* _Exercise instructions_:
Word for word, copy all the data and drop the pictures.
----------------
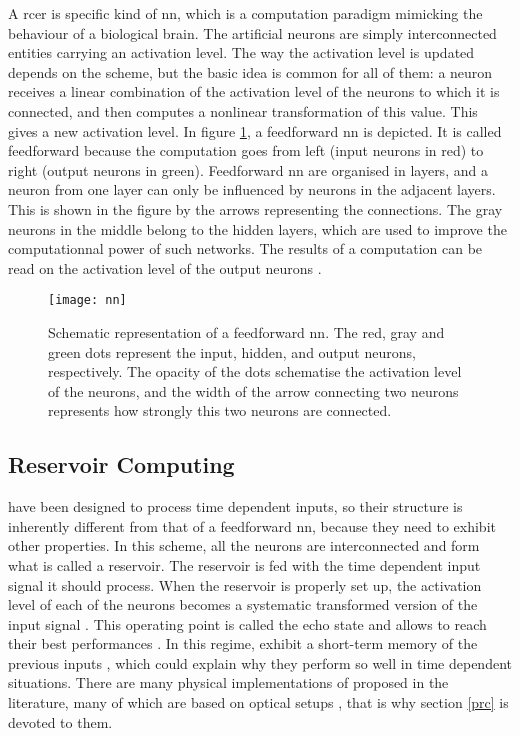 A \gls{rcer} is specific kind of \gls{nn}, which is a computation paradigm mimicking the behaviour of a biological brain. The artificial neurons are simply interconnected entities carrying an activation level. The way the activation level is updated depends on the scheme, but the basic idea is common for all of them: a neuron receives a linear combination of the activation level of the neurons to which it is connected, and then computes a nonlinear transformation of this value. This gives a new activation level. In figure \ref{nn}, a feedforward \gls{nn} is depicted. It is called feedforward because the computation goes from left (input neurons in red) to right (output neurons in green). Feedforward \gls{nn} are organised in layers, and a neuron from one layer can only be influenced by neurons in the adjacent layers. This is shown in the figure by the arrows representing the connections. The gray neurons in the middle belong to the hidden layers, which are used to improve the computationnal power of such networks. The results of a computation can be read on the activation level of the output neurons \cite[p.727]{russell2010artificial}\cite[p.225]{bishop2006pattern}.

\begin{figure}[h]
	\centering
	\texttt{[image: nn]}
	\caption{Schematic representation of a feedforward \gls{nn}. The red, gray and green dots represent the input, hidden, and output neurons, respectively. The opacity of the dots schematise the activation level of the neurons, and the width of the arrow connecting two neurons represents how strongly this two neurons are connected.}
	\label{nn}
\end{figure}


\subsection{Reservoir Computing}

\rcer have been designed to process time dependent inputs, so their structure is inherently different from that of a feedforward \gls{nn}, because they need to exhibit other properties. In this scheme, all the neurons are interconnected and form what is called a reservoir. The reservoir is fed with the time dependent input signal it should process. When the reservoir is properly set up, the activation level of each of the neurons becomes a systematic transformed version of the input signal \cite{Jaeger2004}. This operating point is called the echo state and allows \rcer to reach their best performances \cite{Goudarzi2014ACS, JaegerH.2001Tesa}. In this regime, \rcer exhibit a short-term memory of the previous inputs \cite{Jaeger2004}, which could explain why they perform so well in time dependent situations. There are many physical implementations of \rcer proposed in the literature, many of which are based on optical setups \cite{VanderSande2017}, that is why section \ref{prc} is devoted to them.\\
----------------
* _Reply to the task_:
 A \gls{rcer} is specific kind of \gls{nn}, which is a computation paradigm mimicking the behaviour of a biological brain. The artificial neurons are simply interconnected entities carrying an activation level. The way the activation level is updated depends on the scheme, but the basic idea is common for all of them: a neuron receives a linear combination of the activation level of the neurons to which it is connected, and then computes a nonlinear transformation of this value. This gives a new activation level. In figure \ref{nn}, a feedforward \gls{nn} is depicted. It is called feedforward because the computation goes from left (input neurons in red) to right (output neurons in green). Feedforward \gls{nn} are organised in layers, and a neuron from one layer can only be influenced by neurons in the adjacent layers. This is shown in the figure by the arrows representing the connections. The gray neurons in the middle belong to the hidden layers, which are used to improve the computationnal power of such networks. The results of a computation can be read on the activation level of the output neurons \cite[p.727]{russell2010artificial}\cite[p.225]{bishop2006pattern}.

\begin{figure}[h]
	\centering
	\texttt{[image: nn]}
	\caption{Schematic representation of a feedforward \gls{nn}. The red, gray and green dots represent the input, hidden, and output neurons, respectively. The opacity of the dots schematise the activation level of the neurons, and the width of the arrow connecting two neurons represents how strongly this two neurons are connected.}
	\label{nn}
\end{figure}


\subsection{Reservoir Computing}

\rcer have been designed to process time dependent inputs, so their structure is inherently different from that of a feedforward \gls{nn}, because they need to exhibit other properties. In this scheme, all the neurons are interconnected and form what is called a reservoir. The reservoir is fed with the time dependent input signal it should process. When the reservoir is properly set up, the activation level of each of the neurons becomes a systematic transformed version of the input signal \cite{Jaeger2004}. This operating point is called the echo state and allows \rcer to reach their best performances \cite{Goudarzi2014ACS, JaegerH.2001Tesa}. In this regime, \rcer exhibit a short-term memory of the previous inputs \cite{Jaeger2004}, which could explain why they perform so well in time dependent situations. There are many physical implementations of \rcer proposed in the literature, many of which are based on optical setups \cite{VanderSande2017}, that is why section \ref{prc} is devoted to them.\\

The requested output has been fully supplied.